今日は祝日だけど、麻弥さんお誕生日おめでとう!!
それなのに、過去一シリアスな回なのごめんなさい!!
※残酷な描写タグが効きまくってる回になります、ご注意下さい
「煌ちゃんだっけ? 琴上手いね!」
「えへへ! ありがとう!」
あれは3年前……小さい頃から習っていた琴
その腕を買われたのか、私は中学の和楽器クラブに入部する事になったのだった
「今日から入部することになった高松煌です、よろしくお願いします!」
「部長の松原舞音です、よろしくね。」
部長の松原先輩は水色の髪の毛をしており、一見女の子のような風貌の男の先輩だった
ちなみに、担当は和太鼓らしい
「それじゃあ、まずは先輩たちの腕前披露といこうか。」
そこから当時3年生の先輩たちによる、自分たちの練習した曲が披露された
よくテレビで聴いていたCM曲だったけど、和のアレンジが効いていて素晴らしいなと感じたのを覚えている
「高松さんも参加してみる?」
「え、いいんですか?」
「勿論だよ、榎戸さん、琴を代わってくれるかい?」
「……はい。
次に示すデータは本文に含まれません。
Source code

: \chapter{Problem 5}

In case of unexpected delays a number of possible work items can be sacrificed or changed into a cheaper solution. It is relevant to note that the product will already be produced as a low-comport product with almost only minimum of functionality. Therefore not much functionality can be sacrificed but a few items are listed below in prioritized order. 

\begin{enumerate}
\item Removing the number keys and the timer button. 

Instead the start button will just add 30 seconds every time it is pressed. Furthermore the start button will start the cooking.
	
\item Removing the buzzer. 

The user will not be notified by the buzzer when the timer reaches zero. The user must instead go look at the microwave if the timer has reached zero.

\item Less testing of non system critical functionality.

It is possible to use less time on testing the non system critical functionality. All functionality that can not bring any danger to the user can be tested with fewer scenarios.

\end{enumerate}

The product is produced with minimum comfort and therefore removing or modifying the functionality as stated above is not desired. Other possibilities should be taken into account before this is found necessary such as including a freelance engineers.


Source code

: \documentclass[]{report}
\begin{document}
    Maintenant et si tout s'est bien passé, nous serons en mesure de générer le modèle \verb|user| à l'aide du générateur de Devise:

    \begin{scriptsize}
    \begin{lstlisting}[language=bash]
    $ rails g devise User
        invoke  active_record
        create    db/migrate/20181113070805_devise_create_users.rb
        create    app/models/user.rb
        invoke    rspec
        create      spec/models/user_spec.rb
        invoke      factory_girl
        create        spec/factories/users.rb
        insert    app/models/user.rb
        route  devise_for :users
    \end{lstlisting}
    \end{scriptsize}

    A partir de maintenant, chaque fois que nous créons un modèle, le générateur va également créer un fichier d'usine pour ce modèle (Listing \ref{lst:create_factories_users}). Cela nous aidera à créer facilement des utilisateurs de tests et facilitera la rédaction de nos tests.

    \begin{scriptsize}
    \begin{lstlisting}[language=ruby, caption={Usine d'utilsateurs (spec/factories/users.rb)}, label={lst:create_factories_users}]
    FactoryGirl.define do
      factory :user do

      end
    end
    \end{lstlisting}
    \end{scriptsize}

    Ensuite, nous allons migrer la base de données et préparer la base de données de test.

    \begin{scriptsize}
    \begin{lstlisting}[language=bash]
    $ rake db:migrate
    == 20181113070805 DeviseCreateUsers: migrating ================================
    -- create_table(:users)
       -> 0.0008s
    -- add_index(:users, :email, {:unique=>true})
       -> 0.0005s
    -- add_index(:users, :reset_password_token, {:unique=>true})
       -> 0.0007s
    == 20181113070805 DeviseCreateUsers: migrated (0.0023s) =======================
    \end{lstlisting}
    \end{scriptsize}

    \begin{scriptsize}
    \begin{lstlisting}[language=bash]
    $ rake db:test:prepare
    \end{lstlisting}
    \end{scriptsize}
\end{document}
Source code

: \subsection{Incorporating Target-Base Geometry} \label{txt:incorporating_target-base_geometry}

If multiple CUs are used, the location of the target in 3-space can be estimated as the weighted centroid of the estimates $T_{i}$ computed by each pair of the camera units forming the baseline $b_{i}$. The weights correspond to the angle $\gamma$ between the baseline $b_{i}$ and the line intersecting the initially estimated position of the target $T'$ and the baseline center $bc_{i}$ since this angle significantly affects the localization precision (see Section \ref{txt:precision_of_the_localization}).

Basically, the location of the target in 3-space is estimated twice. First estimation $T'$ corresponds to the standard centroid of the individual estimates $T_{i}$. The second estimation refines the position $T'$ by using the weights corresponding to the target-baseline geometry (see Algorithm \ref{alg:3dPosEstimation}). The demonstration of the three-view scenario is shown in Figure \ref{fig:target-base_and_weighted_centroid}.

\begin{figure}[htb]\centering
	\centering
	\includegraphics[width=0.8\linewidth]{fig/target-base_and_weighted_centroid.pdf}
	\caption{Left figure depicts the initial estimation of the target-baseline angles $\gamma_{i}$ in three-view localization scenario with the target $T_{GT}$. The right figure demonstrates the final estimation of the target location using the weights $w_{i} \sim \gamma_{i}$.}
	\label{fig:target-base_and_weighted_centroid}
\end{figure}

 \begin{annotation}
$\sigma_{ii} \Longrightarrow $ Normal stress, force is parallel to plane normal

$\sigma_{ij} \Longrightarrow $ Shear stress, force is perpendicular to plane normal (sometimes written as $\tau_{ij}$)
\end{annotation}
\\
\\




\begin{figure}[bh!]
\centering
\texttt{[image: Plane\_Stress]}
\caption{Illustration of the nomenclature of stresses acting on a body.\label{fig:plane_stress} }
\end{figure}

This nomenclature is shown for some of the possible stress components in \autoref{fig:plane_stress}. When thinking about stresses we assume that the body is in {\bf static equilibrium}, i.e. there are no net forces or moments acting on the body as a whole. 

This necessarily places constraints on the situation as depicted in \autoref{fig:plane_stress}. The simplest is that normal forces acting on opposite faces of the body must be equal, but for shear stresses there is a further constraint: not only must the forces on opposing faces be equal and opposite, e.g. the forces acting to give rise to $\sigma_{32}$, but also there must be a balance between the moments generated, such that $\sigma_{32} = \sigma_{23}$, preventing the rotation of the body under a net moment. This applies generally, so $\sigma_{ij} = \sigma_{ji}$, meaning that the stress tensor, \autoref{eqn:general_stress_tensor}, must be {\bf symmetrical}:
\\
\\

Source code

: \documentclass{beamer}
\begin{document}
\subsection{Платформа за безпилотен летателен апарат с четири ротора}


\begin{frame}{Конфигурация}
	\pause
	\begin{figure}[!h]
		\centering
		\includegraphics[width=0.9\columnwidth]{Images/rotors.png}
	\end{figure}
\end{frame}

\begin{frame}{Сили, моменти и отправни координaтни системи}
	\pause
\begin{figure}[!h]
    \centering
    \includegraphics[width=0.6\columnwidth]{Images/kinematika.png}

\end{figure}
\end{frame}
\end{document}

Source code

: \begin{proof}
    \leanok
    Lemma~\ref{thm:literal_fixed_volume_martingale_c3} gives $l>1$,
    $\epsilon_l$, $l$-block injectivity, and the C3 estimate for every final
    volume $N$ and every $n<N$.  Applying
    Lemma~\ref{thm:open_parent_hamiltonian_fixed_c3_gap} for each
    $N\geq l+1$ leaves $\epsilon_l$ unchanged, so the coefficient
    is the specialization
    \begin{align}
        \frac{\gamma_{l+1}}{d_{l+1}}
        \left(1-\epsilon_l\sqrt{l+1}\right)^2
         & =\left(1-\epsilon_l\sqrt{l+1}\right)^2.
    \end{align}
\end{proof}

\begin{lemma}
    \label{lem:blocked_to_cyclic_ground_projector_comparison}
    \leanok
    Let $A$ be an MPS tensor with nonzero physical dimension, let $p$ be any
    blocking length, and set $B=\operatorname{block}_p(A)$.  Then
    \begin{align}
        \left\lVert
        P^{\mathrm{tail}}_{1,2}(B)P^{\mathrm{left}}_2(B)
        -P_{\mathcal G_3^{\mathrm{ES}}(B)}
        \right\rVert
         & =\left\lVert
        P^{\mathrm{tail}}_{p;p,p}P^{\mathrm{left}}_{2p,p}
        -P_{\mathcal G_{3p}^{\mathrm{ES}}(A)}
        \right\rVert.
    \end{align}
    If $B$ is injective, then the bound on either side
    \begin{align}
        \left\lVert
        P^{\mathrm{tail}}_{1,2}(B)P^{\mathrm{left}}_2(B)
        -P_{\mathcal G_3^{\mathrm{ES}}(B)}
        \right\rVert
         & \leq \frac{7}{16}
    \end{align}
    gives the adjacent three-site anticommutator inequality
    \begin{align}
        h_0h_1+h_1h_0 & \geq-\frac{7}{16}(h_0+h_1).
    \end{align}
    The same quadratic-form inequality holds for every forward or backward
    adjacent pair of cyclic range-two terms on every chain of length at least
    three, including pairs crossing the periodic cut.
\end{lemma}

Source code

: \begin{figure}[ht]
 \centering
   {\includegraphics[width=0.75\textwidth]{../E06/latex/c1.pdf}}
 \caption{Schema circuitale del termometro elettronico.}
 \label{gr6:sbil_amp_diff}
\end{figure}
」
先程まで琴に触れていた、2年生の榎戸先輩が少し間の置いた返事をして、私と代わった
どうかしたのだろうか?
私はあまり気に留めず、先程の曲を琴で弾いてみせた
「凄い! 入ったばかりなのに綺麗な音だ! 良かったら次の大会予選、琴を弾いてくれないかな!?」
「えっ……!?」
まだ入ったばかりなのに、近々やってくる大会の演奏メンバーとして部長は私を推薦した
それが、ある意味私の悪魔の始まりだったように思えた……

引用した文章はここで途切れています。